Still another irritation are those who weave grand conspiracies to allegedly keep them down. For psychics, it's usually quite pathetic: Skeptical challenges to them usually involve simple, low-tech methods anyone could set up. For most everything else, it'd require a massive million-man conspiracy and even greater measures of cynicism and misanthropy. Do you woos really expect us to believe that these conspiracies of millions that require no one involved feeling regret, or no one seeing something odd going on?

That's pretty much why I see woos as sources of doom and gloom. They randomly label some things as inherently unknowable for no discernable reason. If we strive for accuracy to lead people away from false solutions for life's problems, they treat it as if we're nitpicking on a work of fiction. Science has given us so much understanding of the world and continues to progress. Woo moves only in circles and spews bile whenever we insist on applying the most minimal standards to it.

5 comments:

Flit said...

If something has observable effects, it's subject to science.

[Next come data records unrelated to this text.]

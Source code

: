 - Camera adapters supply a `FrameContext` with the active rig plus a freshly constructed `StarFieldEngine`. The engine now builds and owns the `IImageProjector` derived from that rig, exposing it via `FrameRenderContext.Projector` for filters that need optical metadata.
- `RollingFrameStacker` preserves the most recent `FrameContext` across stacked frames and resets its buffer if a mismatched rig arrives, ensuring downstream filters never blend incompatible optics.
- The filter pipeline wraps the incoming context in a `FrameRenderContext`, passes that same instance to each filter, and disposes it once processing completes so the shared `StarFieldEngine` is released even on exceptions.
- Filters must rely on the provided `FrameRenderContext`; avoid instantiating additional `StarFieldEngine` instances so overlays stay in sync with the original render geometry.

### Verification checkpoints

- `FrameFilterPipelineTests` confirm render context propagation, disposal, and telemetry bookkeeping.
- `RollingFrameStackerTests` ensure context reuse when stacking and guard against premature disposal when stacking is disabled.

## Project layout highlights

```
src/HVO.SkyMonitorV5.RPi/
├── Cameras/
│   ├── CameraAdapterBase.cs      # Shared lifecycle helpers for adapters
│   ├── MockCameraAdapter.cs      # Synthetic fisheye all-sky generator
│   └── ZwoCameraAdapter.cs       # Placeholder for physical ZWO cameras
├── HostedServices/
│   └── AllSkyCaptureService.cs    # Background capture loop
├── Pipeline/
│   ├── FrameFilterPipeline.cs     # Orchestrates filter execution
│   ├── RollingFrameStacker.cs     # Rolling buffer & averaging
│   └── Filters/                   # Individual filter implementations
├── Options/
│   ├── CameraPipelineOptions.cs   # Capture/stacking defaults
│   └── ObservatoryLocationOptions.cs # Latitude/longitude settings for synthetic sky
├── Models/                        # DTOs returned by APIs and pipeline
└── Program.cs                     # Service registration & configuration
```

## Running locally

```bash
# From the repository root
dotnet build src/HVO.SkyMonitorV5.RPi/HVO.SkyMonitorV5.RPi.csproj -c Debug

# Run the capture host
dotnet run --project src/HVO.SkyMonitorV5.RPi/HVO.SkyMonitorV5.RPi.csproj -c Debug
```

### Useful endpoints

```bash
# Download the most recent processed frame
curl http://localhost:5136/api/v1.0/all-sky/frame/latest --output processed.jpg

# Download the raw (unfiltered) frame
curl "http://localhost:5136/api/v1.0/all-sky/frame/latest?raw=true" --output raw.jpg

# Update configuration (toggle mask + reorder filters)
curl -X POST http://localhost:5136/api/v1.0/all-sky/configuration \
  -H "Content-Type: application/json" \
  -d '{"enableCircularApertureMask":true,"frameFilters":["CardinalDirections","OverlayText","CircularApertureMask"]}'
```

I couldn't agree more. When a woo says that their flavour of wooism can't be tested with science it is the same as admitting that their woo doesn't work.

Yet when you ask them how they know it works if it can't be measured or tested in any way, they respond with vapid answers like "I just know", or "it's obvious".

King of Ferrets said...

Woos also sometimes point you to testimonials. "So many people like it, it has to work!"

Don said...

I think most woos (and lots of people in general) have some strange idea of what Science (big "S") is. I don't know how they think of it, but I get the feeling it involves antisocial dweebs, pristine lab coats, ivory towers, and probably the building of inventions.

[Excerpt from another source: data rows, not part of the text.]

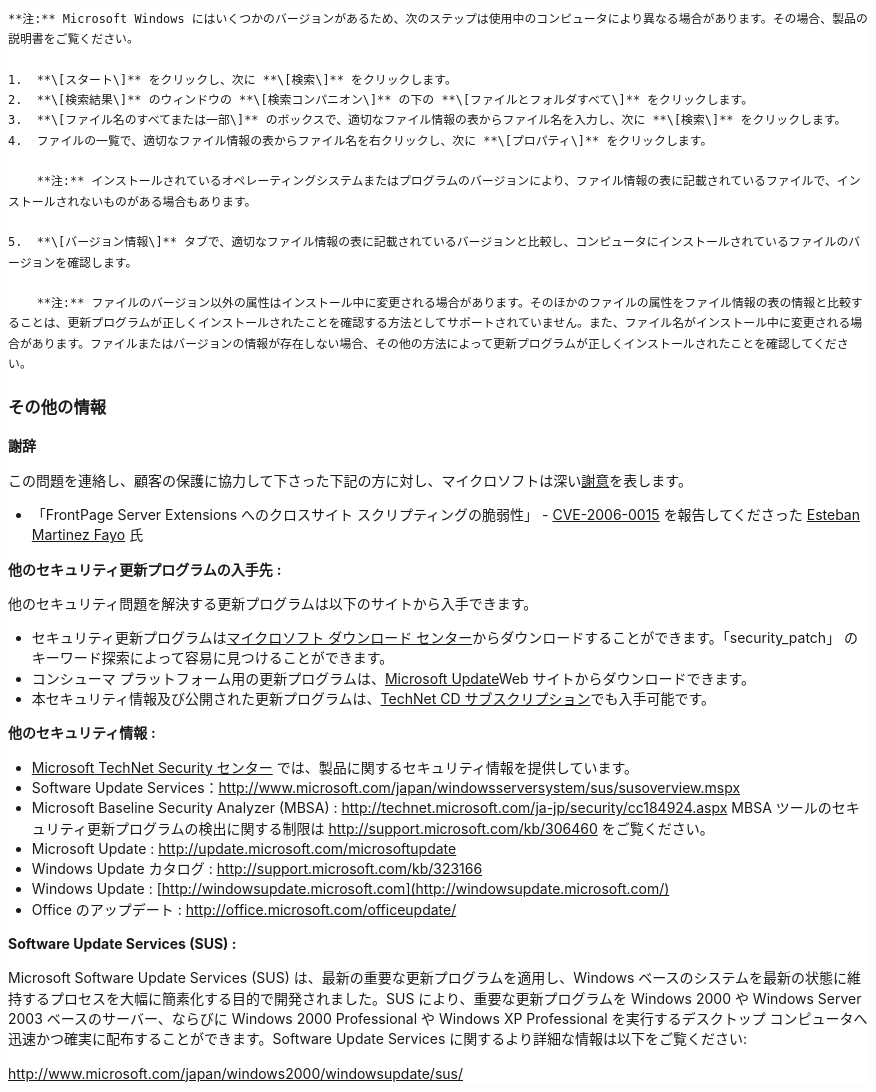     **注:** Microsoft Windows にはいくつかのバージョンがあるため、次のステップは使用中のコンピュータにより異なる場合があります。その場合、製品の説明書をご覧ください。

    1.  **\[スタート\]** をクリックし、次に **\[検索\]** をクリックします。
    2.  **\[検索結果\]** のウィンドウの **\[検索コンパニオン\]** の下の **\[ファイルとフォルダすべて\]** をクリックします。
    3.  **\[ファイル名のすべてまたは一部\]** のボックスで、適切なファイル情報の表からファイル名を入力し、次に **\[検索\]** をクリックします。
    4.  ファイルの一覧で、適切なファイル情報の表からファイル名を右クリックし、次に **\[プロパティ\]** をクリックします。

        **注:** インストールされているオペレーティングシステムまたはプログラムのバージョンにより、ファイル情報の表に記載されているファイルで、インストールされないものがある場合もあります。

    5.  **\[バージョン情報\]** タブで、適切なファイル情報の表に記載されているバージョンと比較し、コンピュータにインストールされているファイルのバージョンを確認します。

        **注:** ファイルのバージョン以外の属性はインストール中に変更される場合があります。そのほかのファイルの属性をファイル情報の表の情報と比較することは、更新プログラムが正しくインストールされたことを確認する方法としてサポートされていません。また、ファイル名がインストール中に変更される場合があります。ファイルまたはバージョンの情報が存在しない場合、その他の方法によって更新プログラムが正しくインストールされたことを確認してください。

### その他の情報

**謝辞**

この問題を連絡し、顧客の保護に協力して下さった下記の方に対し、マイクロソフトは深い[謝意](http://technet.microsoft.com/security/bulletin/policy)を表します。

-   「FrontPage Server Extensions へのクロスサイト スクリプティングの脆弱性」 - [CVE-2006-0015](http://www.cve.mitre.org/cgi-bin/cvename.cgi?name=cve-2006-0015) を報告してくださった [Esteban Martinez Fayo](mailto:secemf@gmail.com) 氏

**他のセキュリティ更新プログラムの入手先** **:**

他のセキュリティ問題を解決する更新プログラムは以下のサイトから入手できます。

-   セキュリティ更新プログラムは[マイクロソフト ダウンロード センター](http://www.microsoft.com/downloads/results.aspx?displaylang=ja&freetext=security_patch)からダウンロードすることができます。「security\_patch」 のキーワード探索によって容易に見つけることができます。
-   コンシューマ プラットフォーム用の更新プログラムは、[Microsoft Update](http://windowsupdate.microsoft.com/)Web サイトからダウンロードできます。
-   本セキュリティ情報及び公開された更新プログラムは、[TechNet CD サブスクリプション](http://www.microsoft.com/japan/technet/subscriptions/)でも入手可能です。

**他のセキュリティ情報** **:**

-   [Microsoft TechNet Security センター](http://technet.microsoft.com/ja-jp/security/default.aspx) では、製品に関するセキュリティ情報を提供しています。
-   Software Update Services：<http://www.microsoft.com/japan/windowsserversystem/sus/susoverview.mspx>
-   Microsoft Baseline Security Analyzer (MBSA) : <http://technet.microsoft.com/ja-jp/security/cc184924.aspx> MBSA ツールのセキュリティ更新プログラムの検出に関する制限は <http://support.microsoft.com/kb/306460> をご覧ください。
-   Microsoft Update : <http://update.microsoft.com/microsoftupdate>
-   Windows Update カタログ : <http://support.microsoft.com/kb/323166>
-   Windows Update : [http://windowsupdate.microsoft.com](http://windowsupdate.microsoft.com/)
-   Office のアップデート : <http://office.microsoft.com/officeupdate/>

**Software Update Services (SUS) :**

Microsoft Software Update Services (SUS) は、最新の重要な更新プログラムを適用し、Windows ベースのシステムを最新の状態に維持するプロセスを大幅に簡素化する目的で開発されました。SUS により、重要な更新プログラムを Windows 2000 や Windows Server 2003 ベースのサーバー、ならびに Windows 2000 Professional や Windows XP Professional を実行するデスクトップ コンピュータへ迅速かつ確実に配布することができます。Software Update Services に関するより詳細な情報は以下をご覧ください:

<http://www.microsoft.com/japan/windows2000/windowsupdate/sus/>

What they just don't understand (and some don't seem to want to) is that science is no more and no less than an attempt, using the most reliable methods possible, to describe and account for things that happen in the world. That's it. Observation and experimentation lead us to tentative conclusions about how the universe (and everything in it) works.

So if it is in the universe, it is subject to science. How we get this point across I'm not sure. People seem to think that "Science" is just poindexters and innovative engineering.

Tom Foss said...

Don't forget the steaming flasks and Jacob's ladders. Regardless of the field, every Scientist has those in their lab. And possibly one of those circular discs from Spencer's Gifts that has the light-up green electric crackle on it, like the one that was in Seven of Nine's regeneration thing.

Don said...

And a Van De Graaf generator. Gotta have one of those.